TASK STATEMENT >>
Reproduce each entry exactly as written.

[Source texts of formatted documents]
_ _ _ _ _

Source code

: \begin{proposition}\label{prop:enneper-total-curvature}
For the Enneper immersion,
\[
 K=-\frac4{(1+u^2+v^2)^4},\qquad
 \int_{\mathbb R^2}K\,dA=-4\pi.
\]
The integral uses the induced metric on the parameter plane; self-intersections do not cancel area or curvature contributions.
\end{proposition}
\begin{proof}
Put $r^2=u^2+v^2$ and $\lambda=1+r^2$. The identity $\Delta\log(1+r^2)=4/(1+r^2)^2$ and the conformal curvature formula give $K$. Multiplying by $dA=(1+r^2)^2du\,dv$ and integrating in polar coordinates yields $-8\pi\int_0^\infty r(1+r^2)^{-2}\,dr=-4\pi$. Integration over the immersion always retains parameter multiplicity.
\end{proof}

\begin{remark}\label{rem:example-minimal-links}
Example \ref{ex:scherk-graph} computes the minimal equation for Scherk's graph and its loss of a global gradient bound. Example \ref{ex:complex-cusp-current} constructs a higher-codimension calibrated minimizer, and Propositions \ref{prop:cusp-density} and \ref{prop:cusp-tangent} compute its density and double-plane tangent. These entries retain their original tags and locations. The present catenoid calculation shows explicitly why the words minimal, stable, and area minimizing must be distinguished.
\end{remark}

_ _ _ _ _

EXPECTED ANSWER >>
Source code

: \begin{proposition}\label{prop:enneper-total-curvature}
For the Enneper immersion,
\[
 K=-\frac4{(1+u^2+v^2)^4},\qquad
 \int_{\mathbb R^2}K\,dA=-4\pi.
\]
The integral uses the induced metric on the parameter plane; self-intersections do not cancel area or curvature contributions.
\end{proposition}
\begin{proof}
Put $r^2=u^2+v^2$ and $\lambda=1+r^2$. The identity $\Delta\log(1+r^2)=4/(1+r^2)^2$ and the conformal curvature formula give $K$. Multiplying by $dA=(1+r^2)^2du\,dv$ and integrating in polar coordinates yields $-8\pi\int_0^\infty r(1+r^2)^{-2}\,dr=-4\pi$. Integration over the immersion always retains parameter multiplicity.
\end{proof}

\begin{remark}\label{rem:example-minimal-links}
Example \ref{ex:scherk-graph} computes the minimal equation for Scherk's graph and its loss of a global gradient bound. Example \ref{ex:complex-cusp-current} constructs a higher-codimension calibrated minimizer, and Propositions \ref{prop:cusp-density} and \ref{prop:cusp-tangent} compute its density and double-plane tangent. These entries retain their original tags and locations. The present catenoid calculation shows explicitly why the words minimal, stable, and area minimizing must be distinguished.
\end{remark}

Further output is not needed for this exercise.